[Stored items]
BEGIN

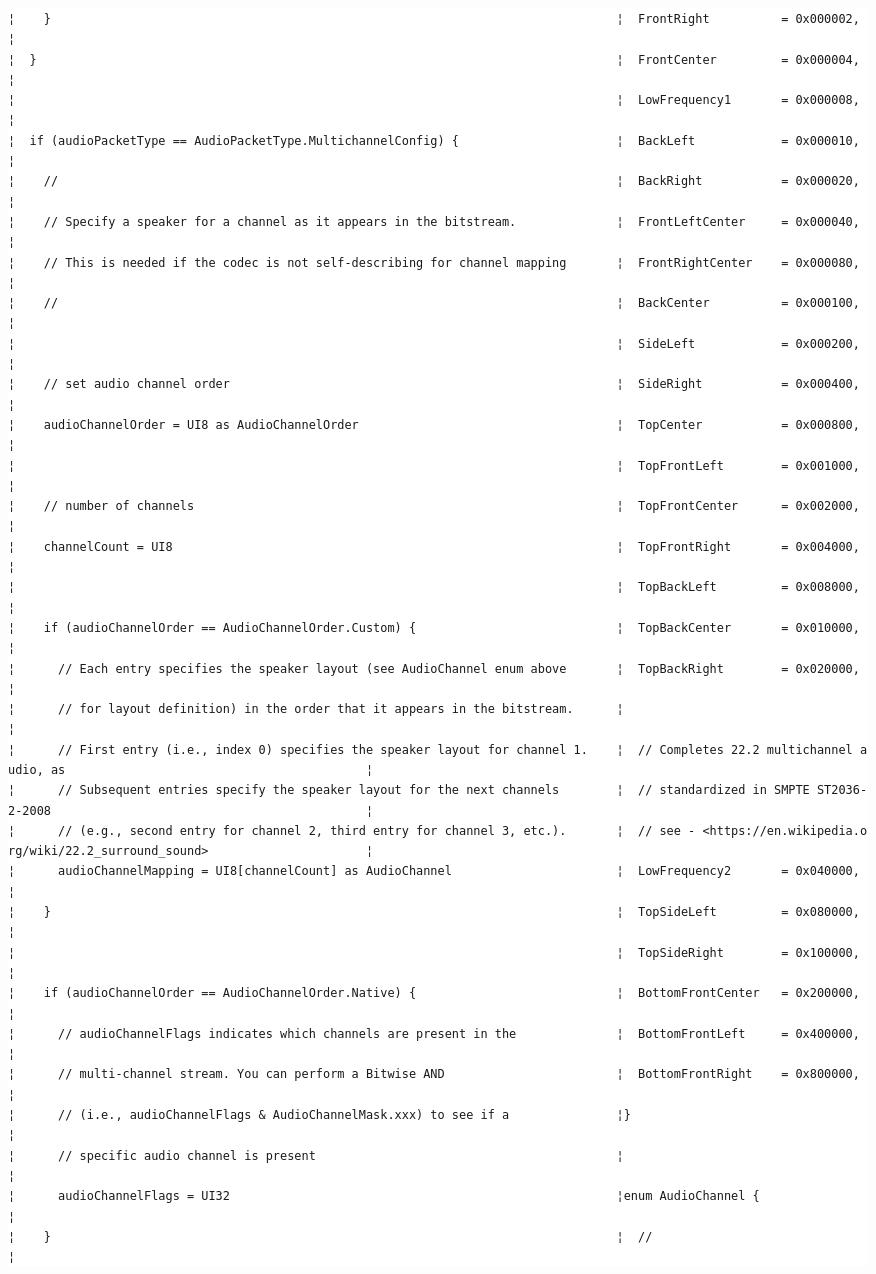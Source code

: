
 ```txt
¦    }                                                                               ¦  FrontRight          = 0x000002,                                                   ¦
¦  }                                                                                 ¦  FrontCenter         = 0x000004,                                                   ¦
¦                                                                                    ¦  LowFrequency1       = 0x000008,                                                   ¦
¦  if (audioPacketType == AudioPacketType.MultichannelConfig) {                      ¦  BackLeft            = 0x000010,                                                   ¦
¦    //                                                                              ¦  BackRight           = 0x000020,                                                   ¦
¦    // Specify a speaker for a channel as it appears in the bitstream.              ¦  FrontLeftCenter     = 0x000040,                                                   ¦
¦    // This is needed if the codec is not self-describing for channel mapping       ¦  FrontRightCenter    = 0x000080,                                                   ¦
¦    //                                                                              ¦  BackCenter          = 0x000100,                                                   ¦
¦                                                                                    ¦  SideLeft            = 0x000200,                                                   ¦
¦    // set audio channel order                                                      ¦  SideRight           = 0x000400,                                                   ¦
¦    audioChannelOrder = UI8 as AudioChannelOrder                                    ¦  TopCenter           = 0x000800,                                                   ¦
¦                                                                                    ¦  TopFrontLeft        = 0x001000,                                                   ¦
¦    // number of channels                                                           ¦  TopFrontCenter      = 0x002000,                                                   ¦
¦    channelCount = UI8                                                              ¦  TopFrontRight       = 0x004000,                                                   ¦
¦                                                                                    ¦  TopBackLeft         = 0x008000,                                                   ¦
¦    if (audioChannelOrder == AudioChannelOrder.Custom) {                            ¦  TopBackCenter       = 0x010000,                                                   ¦
¦      // Each entry specifies the speaker layout (see AudioChannel enum above       ¦  TopBackRight        = 0x020000,                                                   ¦
¦      // for layout definition) in the order that it appears in the bitstream.      ¦                                                                                    ¦
¦      // First entry (i.e., index 0) specifies the speaker layout for channel 1.    ¦  // Completes 22.2 multichannel audio, as                                          ¦
¦      // Subsequent entries specify the speaker layout for the next channels        ¦  // standardized in SMPTE ST2036-2-2008                                            ¦
¦      // (e.g., second entry for channel 2, third entry for channel 3, etc.).       ¦  // see - <https://en.wikipedia.org/wiki/22.2_surround_sound>                      ¦
¦      audioChannelMapping = UI8[channelCount] as AudioChannel                       ¦  LowFrequency2       = 0x040000,                                                   ¦
¦    }                                                                               ¦  TopSideLeft         = 0x080000,                                                   ¦
¦                                                                                    ¦  TopSideRight        = 0x100000,                                                   ¦
¦    if (audioChannelOrder == AudioChannelOrder.Native) {                            ¦  BottomFrontCenter   = 0x200000,                                                   ¦
¦      // audioChannelFlags indicates which channels are present in the              ¦  BottomFrontLeft     = 0x400000,                                                   ¦
¦      // multi-channel stream. You can perform a Bitwise AND                        ¦  BottomFrontRight    = 0x800000,                                                   ¦
¦      // (i.e., audioChannelFlags & AudioChannelMask.xxx) to see if a               ¦}                                                                                   ¦
¦      // specific audio channel is present                                          ¦                                                                                    ¦
¦      audioChannelFlags = UI32                                                      ¦enum AudioChannel {                                                                 ¦
¦    }                                                                               ¦  //                                                                                ¦
```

END

> [The problem] Your job is to return all lines above that hold the word "entry".

> [Answer section]
¦      // Each entry specifies the speaker layout (see AudioChannel enum above       ¦  TopBackRight        = 0x020000,                                                   ¦
¦      // First entry (i.e., index 0) specifies the speaker layout for channel 1.    ¦  // Completes 22.2 multichannel audio, as                                          ¦
¦      // (e.g., second entry for channel 2, third entry for channel 3, etc.).       ¦  // see - <https://en.wikipedia.org/wiki/22.2_surround_sound>                      ¦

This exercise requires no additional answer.